Much of the time, I am writing a series book, and some of the questions, and much of the plot, will arise out of my series characters–who they are, what they do, how they see the world. If it is a Thea Kozak mystery, the situations she’s involved in usually arise either out of her work as a consultant to private schools or through some family or friend connection, often involving a vulnerable person who needs rescuing or justice. For Joe Burgess, because he’s a personal crime detectives, the stories usually begin with a call from dispatch to a crime scene and a victim and his investigation begins.
Sometimes, though, the opening just comes to me, a situation that just sparks my curiosity and impels me forward, as was the case with the central character in Wedding Bell Ruse, Callista “Callie” McKenzie. When she came into my head, she was driving down an unfamiliar road in Vermont. It was night and she was far from home, running away from a life that had imploded after a terrible betrayal by her fiancé. She was broke. Exhausted. A meticulous and cautious accountant with no plans for her future. Finally, needing a break, she pulled to the side of the road to rest and was awakened by a police officer checking to see if she was okay. Sent on to the village coffee shop, she orders coffee, then goes to the restroom to try and look less disheveled. When she comes out, a strange man is sitting at her table. He has the saddest eyes she’s ever seen. As she sits down, he says, “Smile and pretend you’re glad to see me.”
Openings that arrive in a rush, where I can see the characters and scenes so vividly, are very rare. As a writer, I just had to know more. As I followed Callie and her story and learned the story of the man who sat at her table, I wasn’t thinking about what I was writing. If asked, I probably would have said I was writing a fairytale. I just needed to know what was happening. I’ve always believed that while writers go to work every day and write whether the words flow or not, when something arrives like it was “sent,” I should follow it to see where it takes me. This time, it took me on a romantic and suspenseful journey with two people, one who needs to hide out and get herself together, the other who needs to marry soon or lose a precious piece of land, and some people who don’t want the marriage to take place.

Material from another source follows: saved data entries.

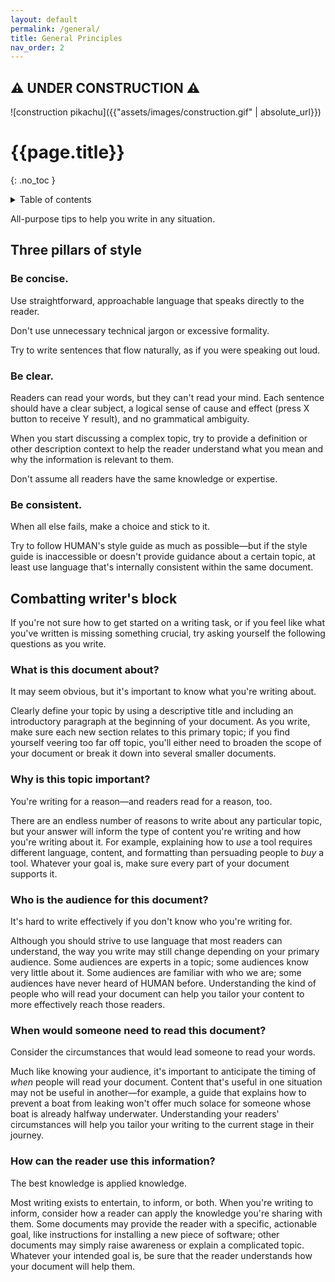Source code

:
 ```yaml
---
layout: default
permalink: /general/
title: General Principles
nav_order: 2
---
```

## :warning: UNDER CONSTRUCTION :warning:

![construction pikachu]({{"assets/images/construction.gif" | absolute_url}})

# {{page.title}} 
{: .no_toc }
<details markdown="block">
  <summary>
    Table of contents
  </summary>
  {: .text-delta }
- TOC
{:toc}
</details>

All-purpose tips to help you write in any situation. 

## Three pillars of style
### Be concise.
Use straightforward, approachable language that speaks directly to the reader. 

Don't use unnecessary technical jargon or excessive formality. 

Try to write sentences that flow naturally, as if you were speaking out loud.

### Be clear.
Readers can read your words, but they can't read your mind. Each sentence should have a clear subject, a logical sense of cause and effect (press X button to receive Y result), and no grammatical ambiguity. 

When you start discussing a complex topic, try to provide a definition or other description context to help the reader understand what you mean and why the information is relevant to them. 

Don't assume all readers have the same knowledge or expertise.

### Be consistent.
When all else fails, make a choice and stick to it. 

Try to follow HUMAN's style guide as much as possible—but if the style guide is inaccessible or doesn't provide guidance about a certain topic, at least use language that's internally consistent within the same document.

## Combatting writer's block

If you're not sure how to get started on a writing task, or if you feel like what you've written is missing something crucial, try asking yourself the following questions as you write.

### What is this document about?

It may seem obvious, but it's important to know what you're writing about. 

Clearly define your topic by using a descriptive title and including an introductory paragraph at the beginning of your document. As you write, make sure each new section relates to this primary topic; if you find yourself veering too far off topic, you'll either need to broaden the scope of your document or break it down into several smaller documents.

### Why is this topic important?

You're writing for a reason—and readers read for a reason, too.

There are an endless number of reasons to write about any particular topic, but your answer will inform the type of content you're writing and how you're writing about it. For example, explaining how to *use* a tool requires different language, content, and formatting than persuading people to *buy* a tool. Whatever your goal is, make sure every part of your document supports it.

### Who is the audience for this document?

It's hard to write effectively if you don't know who you're writing for.

Although you should strive to use language that most readers can understand, the way you write may still change depending on your primary audience. Some audiences are experts in a topic; some audiences know very little about it. Some audiences are familiar with who we are; some audiences have never heard of HUMAN before. Understanding the kind of people who will read your document can help you tailor your content to more effectively reach those readers.

### When would someone need to read this document?

Consider the circumstances that would lead someone to read your words.

Much like knowing your audience, it's important to anticipate the timing of *when* people will read your document. Content that's useful in one situation may not be useful in another—for example, a guide that explains how to prevent a boat from leaking won't offer much solace for someone whose boat is already halfway underwater. Understanding your readers' circumstances will help you tailor your writing to the current stage in their journey.

### How can the reader use this information?

The best knowledge is applied knowledge.

Most writing exists to entertain, to inform, or both. When you're writing to inform, consider how a reader can apply the knowledge you're sharing with them. Some documents may provide the reader with a specific, actionable goal, like instructions for installing a new piece of software; other documents may simply raise awareness or explain a complicated topic. Whatever your intended goal is, be sure that the reader understands how your document will help them.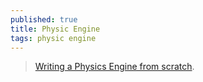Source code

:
 ```yaml
---
published: true
title: Physic Engine
tags: physic engine
---
```

> [Writing a Physics Engine from scratch](https://www.youtube.com/watch?v=lS_qeBy3aQI).
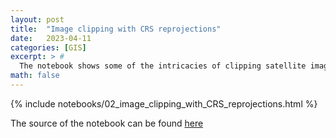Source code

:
 ```yaml
---
layout: post
title:  "Image clipping with CRS reprojections"
date:   2023-04-11
categories: [GIS]
excerpt: > #
  The notebook shows some of the intricacies of clipping satellite images when working with multiple CRSs.
math: false
---
```


{% include notebooks/02_image_clipping_with_CRS_reprojections.html %}

The source of the notebook can be found [here](https://github.com/cgroll/earth-gis/blob/3cc9429f860b7d3fc2127e8395c5d1496d9be1fc/notebooks/tutorials/02_image_clipping_with_CRS_reprojections.ipynb)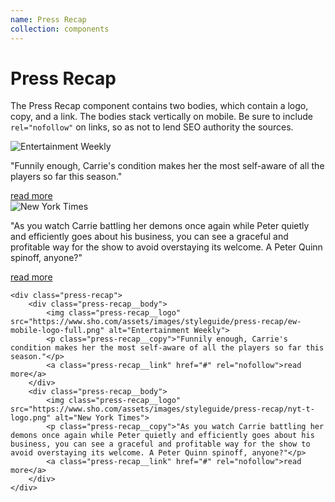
 ```yaml
---
name: Press Recap
collection: components
---
```


# Press Recap

The Press Recap component contains two bodies, which contain a logo, copy, and a link. The bodies stack vertically on mobile. Be sure to include `rel="nofollow"` on links, so as not to lend SEO authority the sources.

<div class="press-recap">
	<div class="press-recap__body">
		<img class="press-recap__logo" src="https://www.sho.com/assets/images/styleguide/press-recap/ew-mobile-logo-full.png" alt="Entertainment Weekly">
		<p class="press-recap__copy">"Funnily enough, Carrie's condition makes her the most self-aware of all the players so far this season."</p>
		<a class="press-recap__link" href="#" rel="nofollow">read more</a>
	</div>
	<div class="press-recap__body">
		<img class="press-recap__logo" src="https://www.sho.com/assets/images/styleguide/press-recap/nyt-t-logo.png" alt="New York Times">
		<p class="press-recap__copy">"As you watch Carrie battling her demons once again while Peter quietly and efficiently goes about his business, you can see a graceful and profitable way for the show to avoid overstaying its welcome. A Peter Quinn spinoff, anyone?"</p>
		<a class="press-recap__link" href="#" rel="nofollow">read more</a>
	</div>
</div>

```
<div class="press-recap">
	<div class="press-recap__body">
		<img class="press-recap__logo" src="https://www.sho.com/assets/images/styleguide/press-recap/ew-mobile-logo-full.png" alt="Entertainment Weekly">
		<p class="press-recap__copy">"Funnily enough, Carrie's condition makes her the most self-aware of all the players so far this season."</p>
		<a class="press-recap__link" href="#" rel="nofollow">read more</a>
	</div>
	<div class="press-recap__body">
		<img class="press-recap__logo" src="https://www.sho.com/assets/images/styleguide/press-recap/nyt-t-logo.png" alt="New York Times">
		<p class="press-recap__copy">"As you watch Carrie battling her demons once again while Peter quietly and efficiently goes about his business, you can see a graceful and profitable way for the show to avoid overstaying its welcome. A Peter Quinn spinoff, anyone?"</p>
		<a class="press-recap__link" href="#" rel="nofollow">read more</a>
	</div>
</div>
```
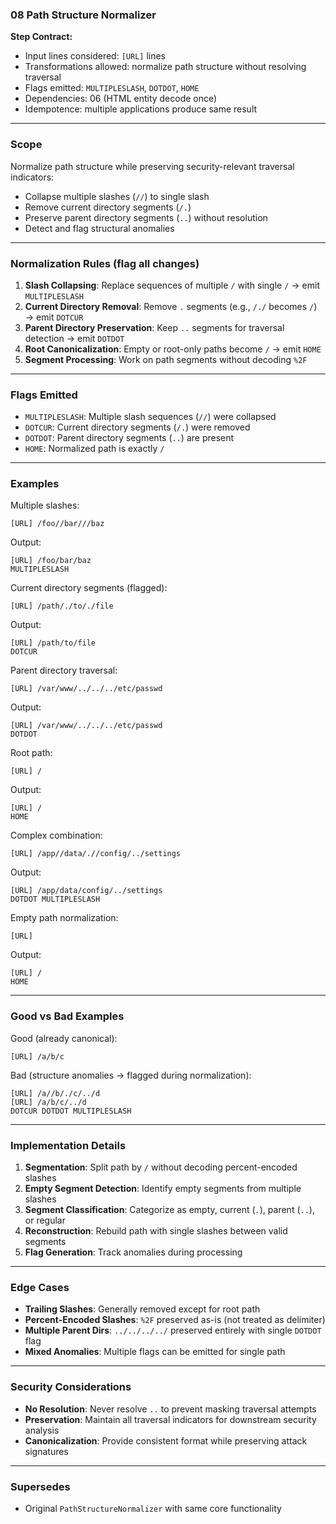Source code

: ### 08 Path Structure Normalizer

**Step Contract:**
- Input lines considered: `[URL]` lines
- Transformations allowed: normalize path structure without resolving traversal
- Flags emitted: `MULTIPLESLASH`, `DOTDOT`, `HOME`
- Dependencies: 06 (HTML entity decode once)
- Idempotence: multiple applications produce same result

---

### Scope

Normalize path structure while preserving security-relevant traversal indicators:
- Collapse multiple slashes (`//`) to single slash
- Remove current directory segments (`/.`)
- Preserve parent directory segments (`..`) without resolution
- Detect and flag structural anomalies

---

### Normalization Rules (flag all changes)

1. **Slash Collapsing**: Replace sequences of multiple `/` with single `/` → emit `MULTIPLESLASH`
2. **Current Directory Removal**: Remove `.` segments (e.g., `/./` becomes `/`) → emit `DOTCUR`
3. **Parent Directory Preservation**: Keep `..` segments for traversal detection → emit `DOTDOT`
4. **Root Canonicalization**: Empty or root-only paths become `/` → emit `HOME`
5. **Segment Processing**: Work on path segments without decoding `%2F`

---

### Flags Emitted

- `MULTIPLESLASH`: Multiple slash sequences (`//`) were collapsed
- `DOTCUR`: Current directory segments (`/.`) were removed
- `DOTDOT`: Parent directory segments (`..`) are present
- `HOME`: Normalized path is exactly `/`

---

### Examples

Multiple slashes:
```
[URL] /foo//bar///baz
```

Output:
```
[URL] /foo/bar/baz
MULTIPLESLASH
```

Current directory segments (flagged):
```
[URL] /path/./to/./file
```

Output:
```
[URL] /path/to/file
DOTCUR
```

Parent directory traversal:
```
[URL] /var/www/../../../etc/passwd
```

Output:
```
[URL] /var/www/../../../etc/passwd
DOTDOT
```

Root path:
```
[URL] /
```

Output:
```
[URL] /
HOME
```

Complex combination:
```
[URL] /app//data/.//config/../settings
```

Output:
```
[URL] /app/data/config/../settings
DOTDOT MULTIPLESLASH
```

Empty path normalization:
```
[URL] 
```

Output:
```
[URL] /
HOME
```

---

### Good vs Bad Examples

Good (already canonical):
```
[URL] /a/b/c
```

Bad (structure anomalies → flagged during normalization):
```
[URL] /a//b/./c/../d
[URL] /a/b/c/../d
DOTCUR DOTDOT MULTIPLESLASH
```

---

### Implementation Details

1. **Segmentation**: Split path by `/` without decoding percent-encoded slashes
2. **Empty Segment Detection**: Identify empty segments from multiple slashes
3. **Segment Classification**: Categorize as empty, current (`.`), parent (`..`), or regular
4. **Reconstruction**: Rebuild path with single slashes between valid segments
5. **Flag Generation**: Track anomalies during processing

---

### Edge Cases

- **Trailing Slashes**: Generally removed except for root path
- **Percent-Encoded Slashes**: `%2F` preserved as-is (not treated as delimiter)
- **Multiple Parent Dirs**: `../../../../` preserved entirely with single `DOTDOT` flag
- **Mixed Anomalies**: Multiple flags can be emitted for single path

---

### Security Considerations

- **No Resolution**: Never resolve `..` to prevent masking traversal attempts
- **Preservation**: Maintain all traversal indicators for downstream security analysis
- **Canonicalization**: Provide consistent format while preserving attack signatures

---

### Supersedes

- Original `PathStructureNormalizer` with same core functionality

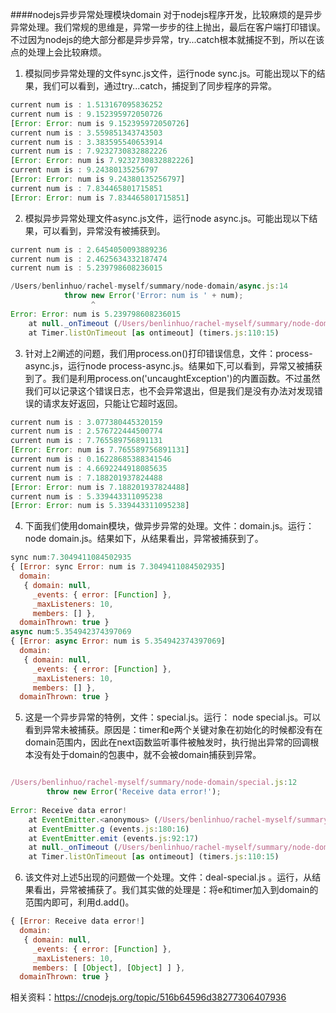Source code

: ####nodejs异步异常处理模块domain
对于nodejs程序开发，比较麻烦的是异步异常处理。我们常规的思维是，异常一步步的往上抛出，最后在客户端打印错误。不过因为nodejs的绝大部分都是异步异常，try...catch根本就捕捉不到，所以在该点的处理上会比较麻烦。

1. 模拟同步异常处理的文件sync.js文件，运行node sync.js。可能出现以下的结果，我们可以看到，通过try...catch，捕捉到了同步程序的异常。 
```javascript
current num is : 1.513167095836252
current num is : 9.152395972050726
[Error: Error: num is 9.152395972050726]
current num is : 3.559851343743503
current num is : 3.383595540653914
current num is : 7.9232730832882226
[Error: Error: num is 7.9232730832882226]
current num is : 9.24380135256797
[Error: Error: num is 9.24380135256797]
current num is : 7.834465801715851
[Error: Error: num is 7.834465801715851]
```

2. 模拟异步异常处理文件async.js文件，运行node async.js。可能出现以下结果，可以看到，异常没有被捕获到。
```javascript
current num is : 2.6454050093889236
current num is : 2.4625634332187474
current num is : 5.239798608236015

/Users/benlinhuo/rachel-myself/summary/node-domain/async.js:14
            throw new Error('Error: num is ' + num);    
                  ^
Error: Error: num is 5.239798608236015
    at null._onTimeout (/Users/benlinhuo/rachel-myself/summary/node-domain/async.js:14:10)
    at Timer.listOnTimeout [as ontimeout] (timers.js:110:15)
```

3. 针对上2阐述的问题，我们用process.on()打印错误信息，文件：process-async.js，运行node process-async.js。结果如下,可以看到，异常又被捕获到了。我们是利用process.on('uncaughtException')的内置函数。不过虽然我们可以记录这个错误日志，也不会异常退出，但是我们是没有办法对发现错误的请求友好返回，只能让它超时返回。
```javascript
current num is : 3.077380445320159
current num is : 2.576722444500774
current num is : 7.765589756891131
[Error: Error: num is 7.765589756891131]
current num is : 0.16228685388341546
current num is : 4.6692244918085635
current num is : 7.188201937824488
[Error: Error: num is 7.188201937824488]
current num is : 5.339443311095238
[Error: Error: num is 5.339443311095238]
```

4. 下面我们使用domain模块，做异步异常的处理。文件：domain.js。运行：node domain.js。结果如下，从结果看出，异常被捕获到了。
```javascript
sync num:7.3049411084502935
{ [Error: sync Error: num is 7.3049411084502935]
  domain: 
   { domain: null,
     _events: { error: [Function] },
     _maxListeners: 10,
     members: [] },
  domainThrown: true }
async num:5.354942374397069
{ [Error: async Error: num is 5.354942374397069]
  domain: 
   { domain: null,
     _events: { error: [Function] },
     _maxListeners: 10,
     members: [] },
  domainThrown: true }
```

5. 这是一个异步异常的特例，文件：special.js。运行： node special.js。可以看到异常未被捕获。原因是：timer和e两个关键对象在初始化的时候都没有在domain范围内，因此在next函数监听事件被触发时，执行抛出异常的回调根本没有处于domain的包裹中，就不会被domain捕获到异常。
```javascript

/Users/benlinhuo/rachel-myself/summary/node-domain/special.js:12
        throw new Error('Receive data error!');     
              ^
Error: Receive data error!
    at EventEmitter.<anonymous> (/Users/benlinhuo/rachel-myself/summary/node-domain/special.js:12:12)
    at EventEmitter.g (events.js:180:16)
    at EventEmitter.emit (events.js:92:17)
    at null._onTimeout (/Users/benlinhuo/rachel-myself/summary/node-domain/special.js:7:7)
    at Timer.listOnTimeout [as ontimeout] (timers.js:110:15)
```

6. 该文件对上述5出现的问题做一个处理。文件：deal-special.js 。运行，从结果看出，异常被捕获了。我们其实做的处理是：将e和timer加入到domain的范围内即可，利用d.add()。
```javascript
{ [Error: Receive data error!]
  domain: 
   { domain: null,
     _events: { error: [Function] },
     _maxListeners: 10,
     members: [ [Object], [Object] ] },
  domainThrown: true }
```

相关资料：https://cnodejs.org/topic/516b64596d38277306407936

It was different. It was fun. I doubt that I’ll do it again, but I’ve always been a writer who answers the call when stories–fiction for nonfiction–come to me.
A kind writer named Mary Harris helped me find my publisher and my kind friends on Facebook helped me find the title. The winning title was on the Maine Crime Writer’s page, suggested by George E. Clark.
I’m not much of a reader of romantic suspense, but when I was the librarian’s assistant at the Vose Library in Union, Maine, (at age 11 1/2) one of the perks of the job was that I was second in line for the newest Phyllis Whitney, Victoria Holt, and Mary Stewart novels. I cut my adult reading teeth on romantic suspense. This book is, of course, dedicated to them.